Today Obama said it proves that the Republican economic philosophy has failed, and I heard him mock McCain for calling for a commission because "we know how we got into this mess." Now some people think about things like "economic philosophy" a lot, and many have at least a general notion of how we got into this mess. But even though everybody cares how much money ends up in their pockets, most people are understandably a little fuzzy about all the policies and philosophies and market forces behind our very complex economy. To further confuse the issue, McCain is also saying something about reform, and taking on "fat cats," and accusing Obama of being just as cozy with these Wall Streeters as anyone else. And at this point, slightly more voters trust John McCain to handle the economy than trust Barack Obama.

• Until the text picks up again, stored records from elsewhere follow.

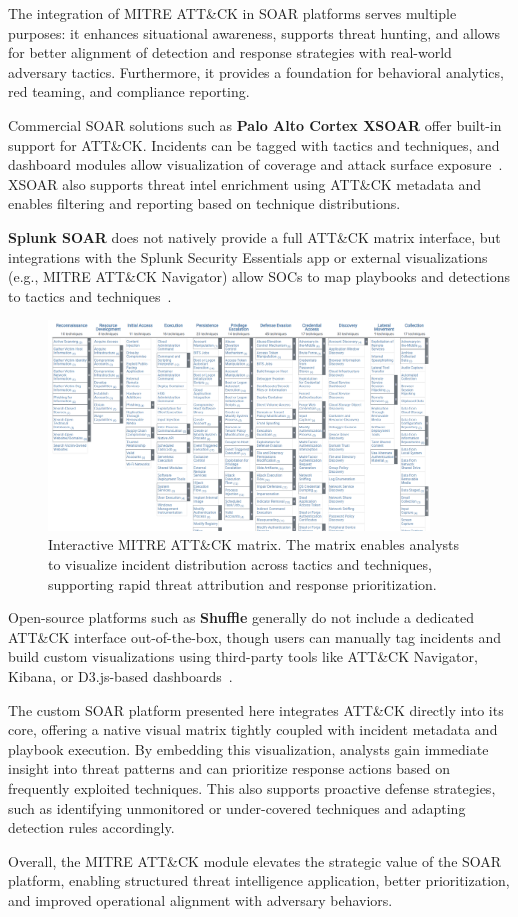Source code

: The integration of MITRE ATT\&CK in SOAR platforms serves multiple purposes: it enhances situational awareness, supports threat hunting, and allows for better alignment of detection and response strategies with real-world adversary tactics. Furthermore, it provides a foundation for behavioral analytics, red teaming, and compliance reporting.

Commercial SOAR solutions such as \textbf{Palo Alto Cortex XSOAR} offer built-in support for ATT\&CK. Incidents can be tagged with tactics and techniques, and dashboard modules allow visualization of coverage and attack surface exposure~\cite{paloalto}. XSOAR also supports threat intel enrichment using ATT\&CK metadata and enables filtering and reporting based on technique distributions.

\textbf{Splunk SOAR} does not natively provide a full ATT\&CK matrix interface, but integrations with the Splunk Security Essentials app or external visualizations (e.g., MITRE ATT\&CK Navigator) allow SOCs to map playbooks and detections to tactics and techniques~\cite{splunk}.

\begin{figure}[ht]
    \centering
    \includegraphics[width=0.9\textwidth]{images/mitre_att&ck_matrix.png}
    \caption[Interactive MITRE ATT\&CK matrix]{Interactive MITRE ATT\&CK matrix. The matrix enables analysts to visualize incident distribution across tactics and techniques, supporting rapid threat attribution and response prioritization.}
    \label{fig:mitre-attck-matrix}
\end{figure}

Open-source platforms such as \textbf{Shuffle} generally do not include a dedicated ATT\&CK interface out-of-the-box, though users can manually tag incidents and build custom visualizations using third-party tools like ATT\&CK Navigator, Kibana, or D3.js-based dashboards~\cite{techtarget}.

The custom SOAR platform presented here integrates ATT\&CK directly into its core, offering a native visual matrix tightly coupled with incident metadata and playbook execution. By embedding this visualization, analysts gain immediate insight into threat patterns and can prioritize response actions based on frequently exploited techniques. This also supports proactive defense strategies, such as identifying unmonitored or under-covered techniques and adapting detection rules accordingly.

Overall, the MITRE ATT\&CK module elevates the strategic value of the SOAR platform, enabling structured threat intelligence application, better prioritization, and improved operational alignment with adversary behaviors.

As it happens, though, not that long ago we had a rare political moment in this country, a moment where the public sat up and took notice of economic policy -- and spoke out and made its voice heard too. When George W. Bush made it to term #2, he decided to try to privatize social security to reward his supporters on Wall Street with a new source of capital, customers, and fees. (Those would be the same people whose firms are now cratering under the weight of the bad debt they recklessly took on while Republican regulators looked the other way.) But as it turned out, we Americans were not about to let our elected representatives turn over our social security taxes to Wall Street financiers to gamble with if it meant losing the guaranteed income that has allowed millions upon millions of American seniors to live out their sunset years with at least a basic measure of dignity.
But while ordinary Americans spoke out, John McCain stood with Bush (hugged him awkwardly in public, even), against the American people. In fact, just six months ago, McCain again let slip his fondness for privatization.

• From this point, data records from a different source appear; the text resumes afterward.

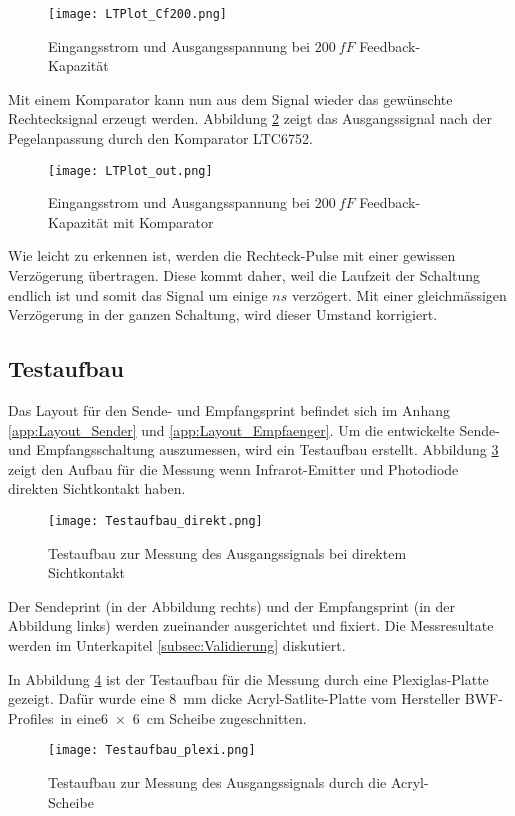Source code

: \begin{figure}[H]
	\centering
	\texttt{[image: LTPlot\_Cf200.png]}
	\caption{Eingangsstrom und Ausgangsspannung bei $\SI{200}{fF}$ Feedback-Kapazität}\label{fig:Plot_Cf200}
\end{figure}

Mit einem Komparator kann nun aus dem Signal wieder das gewünschte Rechtecksignal erzeugt werden. Abbildung \ref{fig:Plot_out} zeigt das Ausgangssignal nach der Pegelanpassung durch den Komparator LTC6752.

\begin{figure}[H]
	\centering
	\texttt{[image: LTPlot\_out.png]}
	\caption{Eingangsstrom und Ausgangsspannung bei $\SI{200}{fF}$ Feedback-Kapazität mit Komparator}\label{fig:Plot_out}
\end{figure}
Wie leicht zu erkennen ist, werden die Rechteck-Pulse mit einer gewissen Verzögerung übertragen. Diese kommt daher, weil die Laufzeit der Schaltung endlich ist und somit das Signal um einige $ns$ verzögert.
Mit einer gleichmässigen Verzögerung in der ganzen Schaltung, wird dieser Umstand korrigiert.
\newpage
\subsection{Testaufbau}
\label{subsec:Testaufbau}
Das Layout für den Sende- und Empfangsprint befindet sich im Anhang \ref{app:Layout_Sender} und \ref{app:Layout_Empfaenger}. Um die entwickelte Sende- und Empfangsschaltung auszumessen, wird ein Testaufbau erstellt. Abbildung \ref{fig:Test_direkt} zeigt den Aufbau für die Messung wenn Infrarot-Emitter und Photodiode direkten Sichtkontakt haben.
\begin{figure}[H]
	\centering
	\texttt{[image: Testaufbau\_direkt.png]}
	\caption{Testaufbau zur Messung des Ausgangssignals bei direktem Sichtkontakt}\label{fig:Test_direkt}
\end{figure}
Der Sendeprint (in der Abbildung rechts) und der Empfangsprint (in der Abbildung links) werden zueinander ausgerichtet und fixiert. Die Messresultate werden im Unterkapitel \ref{subsec:Validierung} diskutiert.

In Abbildung \ref{fig:Test_plexi} ist der Testaufbau für die Messung durch eine Plexiglas-Platte gezeigt. Dafür wurde eine \SI{8}{mm} dicke Acryl-Satlite-Platte vom Hersteller \glqq BWF-Profiles\grqq\  in eine\linebreak \SI{6x6}{cm} Scheibe zugeschnitten.
\begin{figure}[H]
	\centering
	\texttt{[image: Testaufbau\_plexi.png]}
	\caption{Testaufbau zur Messung des Ausgangssignals durch die Acryl-Scheibe}\label{fig:Test_plexi}
\end{figure}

I have been scratching my head why this has not been talked about more, especially since Obama has been having trouble winning votes among seniors. There may well be some good reason I'm missing why it hasn't been a top argument thus far.
But now that you can't look at a newspaper or TV screen without seeing the mayhem on Wall Street, it's time to remind Americans what the world would look like if John McCain was in charge of our economic policy. Plenty of people are losing plenty of their retirement savings as it is. But if we had let Bush and McCain privatize social security, some of those people would be losing a lot more. And a lot of other people with less retirement savings would be hurting even more, because they depend on social security to cover basic needs.
This is something Americans understand: social security is secure, and the stock market is anything but. There are few more personal or dramatic ways to illustrate McCain's terrible judgment than to imagine the nightmare scenario so many Americans would face if McCain and Bush had gotten their way on this -- or if McCain were to get his way as President.
When Wall Street's woes are the top story, this should be our top talking point.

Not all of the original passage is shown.